▶ WORK INSTRUCTIONS
Where does the word "NormalTok" show up in the records? Copy every line that has it.

▶ EXTRACTED INFORMATION
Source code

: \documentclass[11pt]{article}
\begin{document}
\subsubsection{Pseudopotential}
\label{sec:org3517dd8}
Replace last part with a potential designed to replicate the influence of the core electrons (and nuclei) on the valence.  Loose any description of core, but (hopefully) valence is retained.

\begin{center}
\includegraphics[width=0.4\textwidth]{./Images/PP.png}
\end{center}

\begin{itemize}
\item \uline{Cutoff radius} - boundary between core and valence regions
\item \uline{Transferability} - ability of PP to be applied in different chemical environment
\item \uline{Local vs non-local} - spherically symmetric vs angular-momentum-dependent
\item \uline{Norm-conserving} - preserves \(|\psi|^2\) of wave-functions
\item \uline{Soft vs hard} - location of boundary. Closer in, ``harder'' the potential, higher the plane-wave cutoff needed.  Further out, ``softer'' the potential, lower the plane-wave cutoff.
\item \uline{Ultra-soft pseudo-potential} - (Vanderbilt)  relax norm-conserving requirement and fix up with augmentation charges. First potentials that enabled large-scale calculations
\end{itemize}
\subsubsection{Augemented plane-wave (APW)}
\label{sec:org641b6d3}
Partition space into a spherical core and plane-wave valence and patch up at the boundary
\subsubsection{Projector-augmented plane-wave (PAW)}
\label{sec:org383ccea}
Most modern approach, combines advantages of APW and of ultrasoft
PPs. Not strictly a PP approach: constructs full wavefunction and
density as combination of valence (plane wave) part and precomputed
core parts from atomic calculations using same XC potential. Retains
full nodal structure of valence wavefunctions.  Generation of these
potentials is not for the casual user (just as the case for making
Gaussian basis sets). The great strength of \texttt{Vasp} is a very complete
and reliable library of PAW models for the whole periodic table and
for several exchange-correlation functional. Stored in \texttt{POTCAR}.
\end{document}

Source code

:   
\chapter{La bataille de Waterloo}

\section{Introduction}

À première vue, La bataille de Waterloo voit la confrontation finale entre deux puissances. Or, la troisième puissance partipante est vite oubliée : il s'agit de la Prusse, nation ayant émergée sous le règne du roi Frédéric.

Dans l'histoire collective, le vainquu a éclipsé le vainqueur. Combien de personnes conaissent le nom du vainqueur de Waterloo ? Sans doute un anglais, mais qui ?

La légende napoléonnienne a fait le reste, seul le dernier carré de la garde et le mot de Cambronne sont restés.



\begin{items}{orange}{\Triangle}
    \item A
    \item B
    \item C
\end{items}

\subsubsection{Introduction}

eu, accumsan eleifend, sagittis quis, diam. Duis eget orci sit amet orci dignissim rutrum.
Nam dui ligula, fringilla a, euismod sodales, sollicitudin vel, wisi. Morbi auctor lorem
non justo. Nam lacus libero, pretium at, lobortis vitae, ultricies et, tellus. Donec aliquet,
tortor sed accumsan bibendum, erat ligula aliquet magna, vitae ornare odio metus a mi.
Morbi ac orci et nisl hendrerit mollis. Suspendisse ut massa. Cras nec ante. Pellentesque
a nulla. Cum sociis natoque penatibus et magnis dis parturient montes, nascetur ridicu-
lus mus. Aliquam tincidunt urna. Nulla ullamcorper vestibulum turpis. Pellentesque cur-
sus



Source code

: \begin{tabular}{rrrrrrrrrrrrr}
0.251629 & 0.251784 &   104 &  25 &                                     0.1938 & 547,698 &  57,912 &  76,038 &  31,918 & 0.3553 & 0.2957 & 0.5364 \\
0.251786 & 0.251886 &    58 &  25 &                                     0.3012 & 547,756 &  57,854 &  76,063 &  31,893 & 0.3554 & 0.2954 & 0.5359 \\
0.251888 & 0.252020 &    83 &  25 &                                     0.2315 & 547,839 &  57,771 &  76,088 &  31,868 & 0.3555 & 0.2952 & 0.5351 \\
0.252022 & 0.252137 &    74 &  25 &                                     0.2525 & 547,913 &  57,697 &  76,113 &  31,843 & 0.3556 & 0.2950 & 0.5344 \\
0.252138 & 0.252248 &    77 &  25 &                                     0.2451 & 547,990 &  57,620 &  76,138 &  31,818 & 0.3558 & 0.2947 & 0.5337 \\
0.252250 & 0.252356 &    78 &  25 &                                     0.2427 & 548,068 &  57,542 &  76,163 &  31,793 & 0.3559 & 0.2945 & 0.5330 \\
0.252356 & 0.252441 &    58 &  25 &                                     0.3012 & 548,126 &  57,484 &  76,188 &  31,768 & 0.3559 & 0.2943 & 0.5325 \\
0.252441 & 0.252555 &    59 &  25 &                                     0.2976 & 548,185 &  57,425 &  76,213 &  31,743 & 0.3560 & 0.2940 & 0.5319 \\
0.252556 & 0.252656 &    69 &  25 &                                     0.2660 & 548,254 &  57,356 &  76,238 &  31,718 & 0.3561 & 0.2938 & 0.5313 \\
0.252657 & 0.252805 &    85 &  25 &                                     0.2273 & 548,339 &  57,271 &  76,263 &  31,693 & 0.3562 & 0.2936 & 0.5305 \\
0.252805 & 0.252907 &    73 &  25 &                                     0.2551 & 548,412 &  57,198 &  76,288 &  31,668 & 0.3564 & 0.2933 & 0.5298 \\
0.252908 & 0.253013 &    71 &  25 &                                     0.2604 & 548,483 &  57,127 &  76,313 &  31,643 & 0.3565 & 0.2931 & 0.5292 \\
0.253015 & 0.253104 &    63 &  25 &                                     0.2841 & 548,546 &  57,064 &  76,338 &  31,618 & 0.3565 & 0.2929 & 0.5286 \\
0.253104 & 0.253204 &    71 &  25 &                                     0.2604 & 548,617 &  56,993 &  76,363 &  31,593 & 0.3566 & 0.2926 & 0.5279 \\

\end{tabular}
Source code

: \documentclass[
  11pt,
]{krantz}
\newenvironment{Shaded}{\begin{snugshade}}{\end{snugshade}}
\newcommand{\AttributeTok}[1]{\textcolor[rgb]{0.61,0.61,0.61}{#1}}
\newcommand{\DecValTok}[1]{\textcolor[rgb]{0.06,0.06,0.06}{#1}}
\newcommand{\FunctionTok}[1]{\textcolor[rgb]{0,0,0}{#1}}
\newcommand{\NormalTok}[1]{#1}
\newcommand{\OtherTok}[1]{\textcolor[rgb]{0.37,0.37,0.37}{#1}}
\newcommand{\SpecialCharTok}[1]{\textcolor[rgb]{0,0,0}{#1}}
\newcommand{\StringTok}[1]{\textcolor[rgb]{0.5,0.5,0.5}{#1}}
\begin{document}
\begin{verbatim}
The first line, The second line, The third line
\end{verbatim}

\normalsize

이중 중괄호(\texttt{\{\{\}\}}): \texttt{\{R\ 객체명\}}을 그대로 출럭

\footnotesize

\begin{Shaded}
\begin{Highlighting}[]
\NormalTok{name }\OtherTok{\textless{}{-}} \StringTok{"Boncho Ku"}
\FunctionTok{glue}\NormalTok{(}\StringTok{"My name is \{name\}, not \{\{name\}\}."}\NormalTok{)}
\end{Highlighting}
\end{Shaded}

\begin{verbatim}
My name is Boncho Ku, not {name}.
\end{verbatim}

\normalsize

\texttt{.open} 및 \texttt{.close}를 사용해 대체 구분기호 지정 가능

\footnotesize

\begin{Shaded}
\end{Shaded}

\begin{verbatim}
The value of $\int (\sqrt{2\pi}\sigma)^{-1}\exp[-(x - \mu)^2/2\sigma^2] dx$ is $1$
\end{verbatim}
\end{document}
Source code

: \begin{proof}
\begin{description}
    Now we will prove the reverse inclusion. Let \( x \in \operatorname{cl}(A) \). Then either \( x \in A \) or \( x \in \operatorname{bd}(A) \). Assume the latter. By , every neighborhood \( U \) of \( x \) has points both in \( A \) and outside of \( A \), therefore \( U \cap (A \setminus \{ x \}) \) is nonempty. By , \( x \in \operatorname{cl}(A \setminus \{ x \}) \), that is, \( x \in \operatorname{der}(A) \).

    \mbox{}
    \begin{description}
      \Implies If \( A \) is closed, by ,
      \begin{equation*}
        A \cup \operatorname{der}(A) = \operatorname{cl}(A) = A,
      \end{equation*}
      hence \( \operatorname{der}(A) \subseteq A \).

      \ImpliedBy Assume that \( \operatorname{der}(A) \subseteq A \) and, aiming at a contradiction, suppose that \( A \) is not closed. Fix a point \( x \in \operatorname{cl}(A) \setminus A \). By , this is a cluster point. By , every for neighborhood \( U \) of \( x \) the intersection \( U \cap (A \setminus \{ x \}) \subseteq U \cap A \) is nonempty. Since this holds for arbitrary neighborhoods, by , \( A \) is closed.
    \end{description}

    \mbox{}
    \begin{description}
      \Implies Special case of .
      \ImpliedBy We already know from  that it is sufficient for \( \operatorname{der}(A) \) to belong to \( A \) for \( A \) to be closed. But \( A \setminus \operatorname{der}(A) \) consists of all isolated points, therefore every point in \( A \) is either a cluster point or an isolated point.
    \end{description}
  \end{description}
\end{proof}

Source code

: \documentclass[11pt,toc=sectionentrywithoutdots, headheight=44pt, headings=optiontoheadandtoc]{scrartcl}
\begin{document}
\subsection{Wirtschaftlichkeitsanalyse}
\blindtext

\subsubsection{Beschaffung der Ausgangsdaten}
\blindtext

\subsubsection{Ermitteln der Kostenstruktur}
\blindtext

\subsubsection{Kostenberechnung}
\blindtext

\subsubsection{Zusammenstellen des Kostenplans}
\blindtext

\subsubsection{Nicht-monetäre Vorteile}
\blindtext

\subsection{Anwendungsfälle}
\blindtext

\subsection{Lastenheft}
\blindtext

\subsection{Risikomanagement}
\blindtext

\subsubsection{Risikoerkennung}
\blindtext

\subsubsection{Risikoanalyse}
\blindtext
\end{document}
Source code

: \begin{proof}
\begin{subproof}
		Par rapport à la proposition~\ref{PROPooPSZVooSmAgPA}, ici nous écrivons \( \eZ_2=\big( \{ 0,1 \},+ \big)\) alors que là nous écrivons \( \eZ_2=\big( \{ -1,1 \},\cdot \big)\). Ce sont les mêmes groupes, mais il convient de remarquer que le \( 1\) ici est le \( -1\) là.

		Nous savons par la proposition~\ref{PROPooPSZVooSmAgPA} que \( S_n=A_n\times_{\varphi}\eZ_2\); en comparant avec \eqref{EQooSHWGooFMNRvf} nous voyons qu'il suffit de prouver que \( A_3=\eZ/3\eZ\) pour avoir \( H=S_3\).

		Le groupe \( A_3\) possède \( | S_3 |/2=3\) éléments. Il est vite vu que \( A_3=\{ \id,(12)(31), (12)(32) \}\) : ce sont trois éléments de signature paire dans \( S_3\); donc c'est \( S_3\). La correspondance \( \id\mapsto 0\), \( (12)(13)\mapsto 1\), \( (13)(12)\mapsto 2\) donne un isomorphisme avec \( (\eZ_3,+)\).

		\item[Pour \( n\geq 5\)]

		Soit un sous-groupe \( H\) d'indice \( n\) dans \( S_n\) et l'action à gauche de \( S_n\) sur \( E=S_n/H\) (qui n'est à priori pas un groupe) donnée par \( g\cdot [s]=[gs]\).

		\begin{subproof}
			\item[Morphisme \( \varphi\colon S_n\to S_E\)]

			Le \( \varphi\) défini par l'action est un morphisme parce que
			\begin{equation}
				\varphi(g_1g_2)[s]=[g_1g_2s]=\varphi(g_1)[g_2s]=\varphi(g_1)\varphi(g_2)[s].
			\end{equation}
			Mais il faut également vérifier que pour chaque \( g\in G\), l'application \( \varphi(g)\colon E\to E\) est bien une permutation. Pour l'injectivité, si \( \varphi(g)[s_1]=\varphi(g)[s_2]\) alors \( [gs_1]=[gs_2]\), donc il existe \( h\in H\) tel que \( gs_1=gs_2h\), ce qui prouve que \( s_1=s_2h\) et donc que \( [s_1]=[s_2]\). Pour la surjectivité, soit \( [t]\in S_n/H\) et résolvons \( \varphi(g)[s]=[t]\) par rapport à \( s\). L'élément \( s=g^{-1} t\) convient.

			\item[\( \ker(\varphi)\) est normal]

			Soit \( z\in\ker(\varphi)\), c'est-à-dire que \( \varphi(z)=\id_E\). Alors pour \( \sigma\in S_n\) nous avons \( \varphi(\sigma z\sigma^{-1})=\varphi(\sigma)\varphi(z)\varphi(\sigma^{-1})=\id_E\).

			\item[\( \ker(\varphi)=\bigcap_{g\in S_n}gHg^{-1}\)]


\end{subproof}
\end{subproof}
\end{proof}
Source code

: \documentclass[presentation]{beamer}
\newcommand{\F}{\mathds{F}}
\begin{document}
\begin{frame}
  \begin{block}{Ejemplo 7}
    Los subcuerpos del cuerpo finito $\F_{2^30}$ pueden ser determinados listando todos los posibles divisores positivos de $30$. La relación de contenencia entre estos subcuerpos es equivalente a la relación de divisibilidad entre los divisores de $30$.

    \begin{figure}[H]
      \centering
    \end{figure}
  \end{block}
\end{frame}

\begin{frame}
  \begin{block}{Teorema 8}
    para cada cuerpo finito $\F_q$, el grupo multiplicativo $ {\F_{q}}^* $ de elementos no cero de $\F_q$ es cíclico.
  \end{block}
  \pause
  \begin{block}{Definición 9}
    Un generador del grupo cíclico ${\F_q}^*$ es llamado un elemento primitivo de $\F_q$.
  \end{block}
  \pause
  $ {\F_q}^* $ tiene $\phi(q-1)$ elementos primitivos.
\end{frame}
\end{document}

▶ OUTPUT OF THE EXERCISE
\newcommand{\NormalTok}[1]{#1}
\NormalTok{name }\OtherTok{\textless{}{-}} \StringTok{"Boncho Ku"}
\FunctionTok{glue}\NormalTok{(}\StringTok{"My name is \{name\}, not \{\{name\}\}."}\NormalTok{)}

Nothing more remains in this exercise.